The solution cannot be the Judeo-Christian God because the portrayal of this God is male/father and must be rejected because ‘since God is male, the male is God,’ as Mary Daly, the matriarch of the oxymoronic Christian feminism, writes in her book The Church and the Second Sex drawing heavily on de Beauvoir’s book The Second Sex.
The Christian gospel portrays Jesus as the Victim who died for our sins and paid the penalty for sin on the cross. The feminist gospel portrays Women as the Victims who are crucified at the hands of Men and pay the penalty for being born with a womb that can bring new life into this world.
The Christian gospel portrays men and women as ontologically equal in creation and functionally different but equal in the different roles God gives to us.

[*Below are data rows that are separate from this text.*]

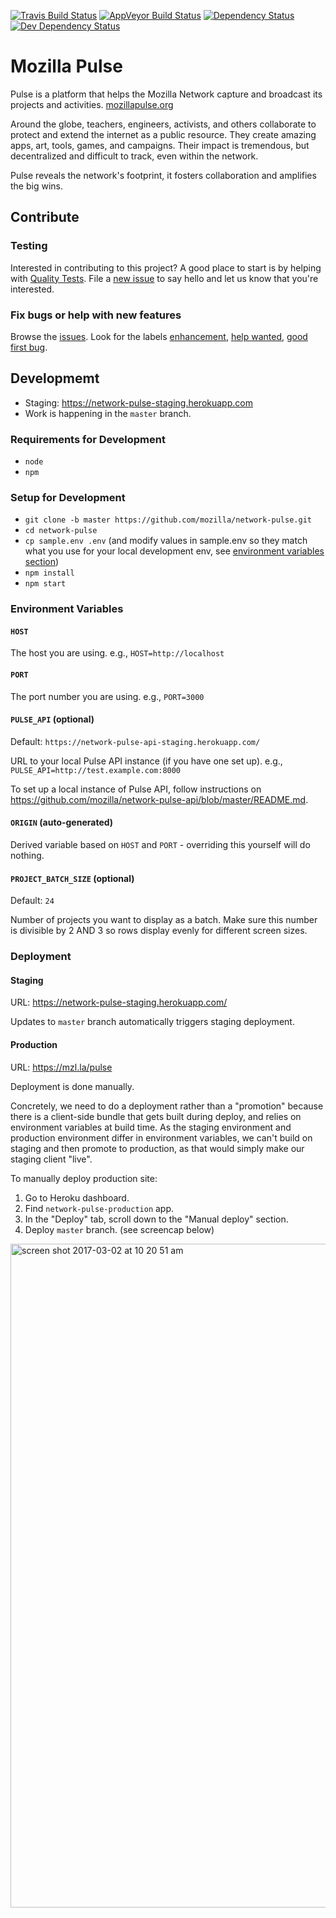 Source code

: [![Travis Build Status](https://travis-ci.org/mozilla/network-pulse.svg?branch=master)](https://travis-ci.org/mozilla/network-pulse) [![AppVeyor Build Status](https://ci.appveyor.com/api/projects/status/github/mozilla/network-pulse?svg=true)](https://ci.appveyor.com/project/mozillafoundation/network-pulse) [![Dependency Status](https://david-dm.org/mozilla/network-pulse.svg)](https://david-dm.org/mozilla/network-pulse) [![Dev Dependency Status](https://david-dm.org/mozilla/network-pulse/dev-status.svg)](https://david-dm.org/mozilla/network-pulse/?type=dev)

# Mozilla Pulse

Pulse is a platform that helps the Mozilla Network capture and broadcast its projects and activities. [mozillapulse.org](https://www.mozillapulse.org/featured)

Around the globe, teachers, engineers, activists, and others collaborate to protect and extend the internet as a public resource. They create amazing apps, art, tools, games, and campaigns. Their impact is tremendous, but decentralized and difficult to track, even within the network.

Pulse reveals the network's footprint, it fosters collaboration and amplifies the big wins.


## Contribute

### Testing

Interested in contributing to this project? A good place to start is by helping with [Quality Tests](https://github.com/mozilla/network-pulse/wiki/Quality-Tests). File a [new issue](https://github.com/mozilla/network-pulse/issues) to say hello and let us know that you're interested.  

### Fix bugs or help with new features 

Browse the [issues](https://github.com/mozilla/network-pulse/issues). Look for the labels [enhancement](https://github.com/mozilla/network-pulse/labels/enhancement), [help wanted](https://github.com/mozilla/network-pulse/labels/help%20wanted), [good first bug](https://github.com/mozilla/network-pulse/labels/good%20first%20bug).


## Developmemt

- Staging: https://network-pulse-staging.herokuapp.com
- Work is happening in the `master` branch.

### Requirements for Development

- `node`
- `npm`

### Setup for Development

- `git clone -b master https://github.com/mozilla/network-pulse.git`
- `cd network-pulse`
- `cp sample.env .env` (and modify values in sample.env so they match what you use for your local development env, see [environment variables section](https://github.com/mozilla/network-pulse#environment-variables))
- `npm install`
- `npm start`

### Environment Variables

#### `HOST`

The host you are using. e.g., `HOST=http://localhost`

#### `PORT`

The port number you are using. e.g., `PORT=3000`

#### `PULSE_API` (optional)

Default: `https://network-pulse-api-staging.herokuapp.com/`

URL to your local Pulse API instance (if you have one set up). e.g., `PULSE_API=http://test.example.com:8000`

To set up a local instance of Pulse API, follow instructions on https://github.com/mozilla/network-pulse-api/blob/master/README.md.

#### `ORIGIN` (auto-generated)

Derived variable based on `HOST` and `PORT` - overriding this yourself will do nothing.

#### `PROJECT_BATCH_SIZE` (optional)

Default: `24`

Number of projects you want to display as a batch. Make sure this number is divisible by 2 AND 3 so rows display evenly for different screen sizes.

### Deployment

#### Staging

URL: https://network-pulse-staging.herokuapp.com/

Updates to `master` branch automatically triggers staging deployment.

#### Production

URL: https://mzl.la/pulse

Deployment is done manually.

Concretely, we need to do a deployment rather than a "promotion" because there is a client-side bundle that gets built during deploy, and relies on environment variables at build time. As the staging environment and production environment differ in environment variables, we can't build on staging and then promote to production, as that would simply make our staging client "live".

To manually deploy production site:

1. Go to Heroku dashboard.
2. Find `network-pulse-production` app.
3. In the "Deploy" tab, scroll down to the "Manual deploy" section.
4. Deploy `master` branch. (see screencap below)
<img width="1062" alt="screen shot 2017-03-02 at 10 20 51 am" src="https://cloud.githubusercontent.com/assets/2896608/23521344/68f4d750-ff33-11e6-9ff4-e669ffa938f7.png">
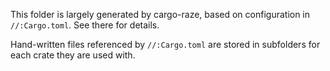 This folder is largely generated by cargo-raze, based on configuration in
`//:Cargo.toml`. See there for details.

Hand-written files referenced by `//:Cargo.toml` are stored in subfolders for
each crate they are used with.

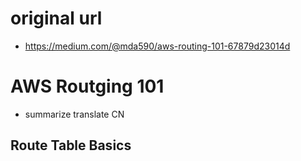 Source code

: # original url 
* https://medium.com/@mda590/aws-routing-101-67879d23014d

# AWS Routging 101
* summarize translate CN

## Route Table Basics
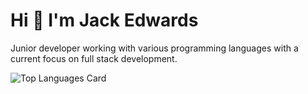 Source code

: # Hi 👋 I'm Jack Edwards
Junior developer working with various programming languages with a current focus on full stack development.


![Top Languages Card](https://github-readme-stats.vercel.app/api/top-langs/?username=jackedwards-it&layout=compact&langs_count=10&hide=PHP)

<!--
**JackEdwards-IT/JackEdwards-IT** is a ✨ _special_ ✨ repository because its `README.md` (this file) appears on your GitHub profile.

Here are some ideas to get you started:

- 🔭 I’m currently working on ...
- 🌱 I’m currently learning ...
- 👯 I’m looking to collaborate on ...
- 🤔 I’m looking for help with ...
- 💬 Ask me about ...
- 📫 How to reach me: ...
- 😄 Pronouns: ...
- ⚡ Fun fact: ...
-->
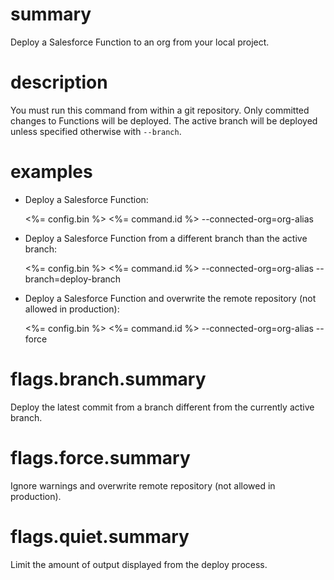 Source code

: # summary

Deploy a Salesforce Function to an org from your local project.

# description

You must run this command from within a git repository. Only committed changes to Functions will be deployed. The active branch will be deployed unless specified otherwise with `--branch`.

# examples

- Deploy a Salesforce Function:

    <%= config.bin %> <%= command.id %> --connected-org=org-alias

- Deploy a Salesforce Function from a different branch than the active branch:

    <%= config.bin %> <%= command.id %> --connected-org=org-alias --branch=deploy-branch

- Deploy a Salesforce Function and overwrite the remote repository (not allowed in production):

    <%= config.bin %> <%= command.id %> --connected-org=org-alias --force

# flags.branch.summary

Deploy the latest commit from a branch different from the currently active branch.

# flags.force.summary

Ignore warnings and overwrite remote repository (not allowed in production).

# flags.quiet.summary

Limit the amount of output displayed from the deploy process.
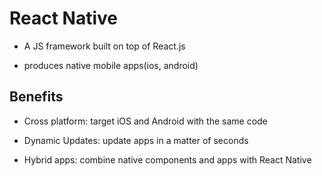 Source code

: # React Native

- A JS framework built on top of React.js

- produces native mobile apps(ios, android)

## Benefits

- Cross platform: target iOS and Android with the same code

- Dynamic Updates: update apps in a matter of seconds

- Hybrid apps: combine native components and apps with React Native
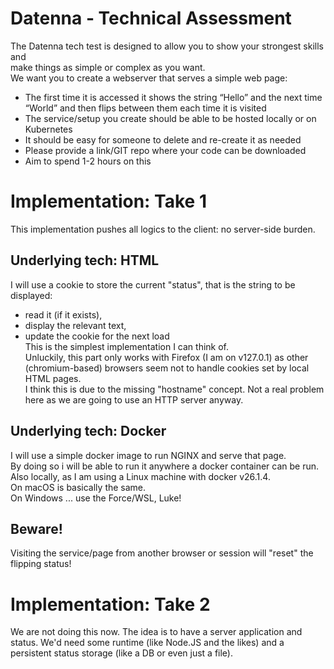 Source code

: # Datenna - Technical Assessment
The Datenna tech test is designed to allow you to show your strongest skills and  
make things as simple or complex as you want.  
We want you to create a webserver that serves a simple web page: 

* The first time it is accessed it shows the string “Hello” and the next time
“World” and then flips between them each time it is visited  
* The service/setup you create should be able to be hosted locally or on
Kubernetes  
* It should be easy for someone to delete and re-create it as needed  
* Please provide a link/GIT repo where your code can be downloaded  
* Aim to spend 1-2 hours on this  

# Implementation: Take 1
This implementation pushes all logics to the client: no server-side burden.  

## Underlying tech: HTML
I will use a cookie to store the current "status", that is the string to be displayed:  
* read it (if it exists),  
* display the relevant text,  
* update the cookie for the next load  
This is the simplest implementation I can think of.  
Unluckily, this part only works with Firefox (I am on v127.0.1) as other (chromium-based) browsers seem not to handle cookies set by local HTML pages.  
I think this is due to the missing "hostname" concept. Not a real problem here as we are going to use an HTTP server anyway.  

## Underlying tech: Docker
I will use a simple docker image to run NGINX and serve that page.  
By doing so i will be able to run it anywhere a docker container can be run.  
Also locally, as I am using a Linux machine with docker v26.1.4.  
On macOS is basically the same.  
On Windows ... use the Force/WSL, Luke!  

## Beware!
Visiting the service/page from another browser or session will "reset" the flipping status!

# Implementation: Take 2
We are not doing this now. The idea is to have a server application and status. 
We'd need some runtime (like Node.JS and the likes) and a persistent status storage (like a DB or even just a file).

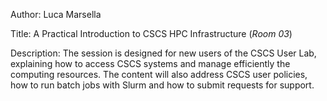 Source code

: Author: Luca Marsella

Title: A Practical Introduction to CSCS HPC Infrastructure (*Room 03*)

Description: 
The session is designed for new users of the CSCS User Lab, explaining how to access CSCS systems and manage efficiently the computing resources.
The content will also address CSCS user policies, how to run batch jobs with Slurm and how to submit requests for support.
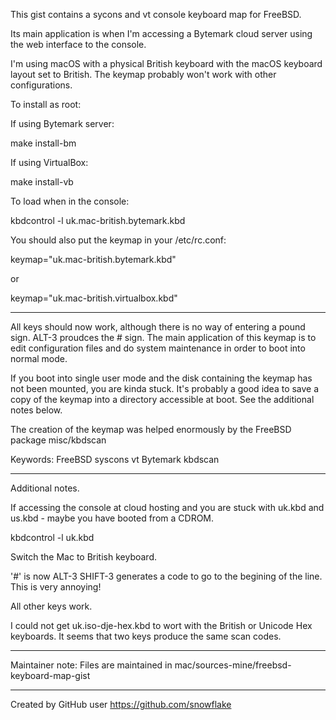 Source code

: <!-- edit this file in ~/mac/sources-mine/freebsd-keyboard-map-gist -->

This gist contains a sycons and vt console keyboard map for FreeBSD.

Its main application is when I'm accessing a Bytemark cloud server using
the web interface to the console.

I'm using macOS with a physical British keyboard with the macOS
keyboard layout set to British. The keymap
probably won't work with other configurations.

To install as root:

If using Bytemark server:

   make install-bm

If using VirtualBox:

   make install-vb

To load when in the console:

   kbdcontrol  -l uk.mac-british.bytemark.kbd

You should also put the keymap in your /etc/rc.conf:

keymap="uk.mac-british.bytemark.kbd"

or

keymap="uk.mac-british.virtualbox.kbd"

----------------

All keys should now work, although there is no way of
entering a pound sign.  ALT-3 proudces the # sign.
The main application of this keymap is to edit
configuration files and do system maintenance in order
to boot into normal mode.

If you boot into single user mode and the disk containing the keymap
has not been mounted, you are kinda stuck.  It's probably
a good idea to save a copy of the keymap
into a directory accessible at boot. See the additional notes below.

The creation of the keymap was helped enormously by
the FreeBSD package misc/kbdscan

Keywords: FreeBSD syscons vt Bytemark kbdscan

-------------------------------------------------------------------------------

Additional notes.

If accessing the console at cloud hosting
and you are stuck with uk.kbd and us.kbd - maybe you have
booted from a CDROM.

kbdcontrol -l uk.kbd

Switch the Mac to British keyboard.

'#' is now ALT-3
SHIFT-3 generates a code to go to the begining of the line.
This is very annoying!

All other keys work.

I could not get uk.iso-dje-hex.kbd to wort with the British or Unicode Hex keyboards. It seems that two keys produce the same scan codes.

--------

Maintainer note:
Files are maintained in mac/sources-mine/freebsd-keyboard-map-gist

---------

Created by GitHub user https://github.com/snowflake

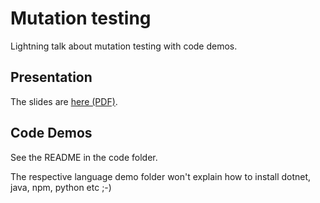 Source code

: # Mutation testing

Lightning talk about mutation testing with code demos.

## Presentation

The slides are [here (PDF)](presentation/slides-export.pdf).

## Code Demos

See the README in the code folder.

The respective language demo folder won't explain how to install dotnet, java, npm, python etc ;-)
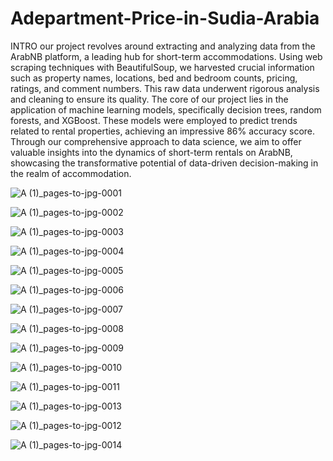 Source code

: # Adepartment-Price-in-Sudia-Arabia
INTRO
our project revolves around extracting and analyzing data from the ArabNB platform, a leading hub for short-term accommodations. Using web scraping techniques with BeautifulSoup, we harvested crucial information such as property names, locations, bed and bedroom counts, pricing, ratings, and comment numbers. This raw data underwent rigorous analysis and cleaning to ensure its quality. The core of our project lies in the application of machine learning models, specifically decision trees, random forests, and XGBoost. These models were employed to predict trends related to rental properties, achieving an impressive 86% accuracy score. Through our comprehensive approach to data science, we aim to offer valuable insights into the dynamics of short-term rentals on ArabNB, showcasing the transformative potential of data-driven decision-making in the realm of accommodation.
 
![A (1)_pages-to-jpg-0001](https://github.com/ALaaAlawdi/Adepartment-Price-in-Sudia-Arabia/assets/110151595/08385494-8bb9-4eb3-87a4-f41d44b36888)


![A (1)_pages-to-jpg-0002](https://github.com/ALaaAlawdi/Adepartment-Price-in-Sudia-Arabia/assets/110151595/6b44e7be-69ba-47f9-a908-8aa612de7857)

![A (1)_pages-to-jpg-0003](https://github.com/ALaaAlawdi/Adepartment-Price-in-Sudia-Arabia/assets/110151595/b3250f6c-7516-4599-9aba-2b871bf7cad9)


![A (1)_pages-to-jpg-0004](https://github.com/ALaaAlawdi/Adepartment-Price-in-Sudia-Arabia/assets/110151595/7dc5738b-8fb3-4b9c-8753-25e9df1a4fd0)



![A (1)_pages-to-jpg-0005](https://github.com/ALaaAlawdi/Adepartment-Price-in-Sudia-Arabia/assets/110151595/ef91e1e7-eb78-4fcf-b3a9-62e0927695fa)




![A (1)_pages-to-jpg-0006](https://github.com/ALaaAlawdi/Adepartment-Price-in-Sudia-Arabia/assets/110151595/768486ec-4817-4d4b-aa45-82f78c98d182)



![A (1)_pages-to-jpg-0007](https://github.com/ALaaAlawdi/Adepartment-Price-in-Sudia-Arabia/assets/110151595/14399d1f-14ac-4853-ac93-5afc504ba86f)




![A (1)_pages-to-jpg-0008](https://github.com/ALaaAlawdi/Adepartment-Price-in-Sudia-Arabia/assets/110151595/db55278b-6034-4e7d-9c63-3a529947c986)




![A (1)_pages-to-jpg-0009](https://github.com/ALaaAlawdi/Adepartment-Price-in-Sudia-Arabia/assets/110151595/e6015953-9838-400c-a005-986e3282e297)


![A (1)_pages-to-jpg-0010](https://github.com/ALaaAlawdi/Adepartment-Price-in-Sudia-Arabia/assets/110151595/108965c1-e96a-4807-a486-385b09ba017c)


![A (1)_pages-to-jpg-0011](https://github.com/ALaaAlawdi/Adepartment-Price-in-Sudia-Arabia/assets/110151595/6661bbdc-de80-4235-b967-344f11b76ccf)



![A (1)_pages-to-jpg-0013](https://github.com/ALaaAlawdi/Adepartment-Price-in-Sudia-Arabia/assets/110151595/98d32e1e-1eb3-4380-b76d-91daf613c038)


![A (1)_pages-to-jpg-0012](https://github.com/ALaaAlawdi/Adepartment-Price-in-Sudia-Arabia/assets/110151595/40926ab6-e4a3-47f5-864c-b5f064e38d88)



![A (1)_pages-to-jpg-0014](https://github.com/ALaaAlawdi/Adepartment-Price-in-Sudia-Arabia/assets/110151595/5b742e63-82ec-475f-a2e8-484a8d7a878a)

Both women and men are created in the image and likeness of God. The feminist gospel confuses ontologically equality with functional distinctiveness. The Christian gospel teaches Christians to trust the Bible as the Word of God. The feminist gospel urges us to adopt a ‘hermeneutic of suspicion’ and to mistrust the Bible for its patriarchal and androcentric bias.
For four thousand years the Bible assigned roles to men as priests and pastors in the Tabernacle, Temple, Synagogue and Church. Priestesses were found only in pagan religions. The false gospel of feminism must be named for what it is—a pagan gospel to which the apostle Paul would respond with his well-known words: ‘Even if we or an angel from heaven should preach to you a gospel contrary to the one we preached to you, let him be accursed.’